**What to do:** Which lines of the data contain the string "after"? Copy every one.

**Source material:**
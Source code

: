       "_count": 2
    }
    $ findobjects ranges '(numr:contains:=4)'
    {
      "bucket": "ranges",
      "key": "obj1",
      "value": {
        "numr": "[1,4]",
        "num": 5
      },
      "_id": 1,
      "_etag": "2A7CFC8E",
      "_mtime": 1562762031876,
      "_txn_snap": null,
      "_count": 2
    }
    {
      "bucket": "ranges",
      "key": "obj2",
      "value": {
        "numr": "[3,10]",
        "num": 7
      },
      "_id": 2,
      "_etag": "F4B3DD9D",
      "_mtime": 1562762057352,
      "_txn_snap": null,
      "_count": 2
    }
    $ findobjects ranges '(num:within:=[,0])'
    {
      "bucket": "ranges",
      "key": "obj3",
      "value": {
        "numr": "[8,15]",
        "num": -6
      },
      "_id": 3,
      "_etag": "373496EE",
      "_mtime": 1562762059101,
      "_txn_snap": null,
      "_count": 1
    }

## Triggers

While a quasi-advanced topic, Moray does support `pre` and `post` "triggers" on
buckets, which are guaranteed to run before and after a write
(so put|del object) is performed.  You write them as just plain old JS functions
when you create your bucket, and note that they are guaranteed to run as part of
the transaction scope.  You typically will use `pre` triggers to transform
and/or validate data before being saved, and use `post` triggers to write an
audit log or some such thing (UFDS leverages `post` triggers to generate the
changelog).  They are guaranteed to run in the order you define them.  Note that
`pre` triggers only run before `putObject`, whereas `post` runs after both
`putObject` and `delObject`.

**Your response:**
buckets, which are guaranteed to run before and after a write
`pre` triggers only run before `putObject`, whereas `post` runs after both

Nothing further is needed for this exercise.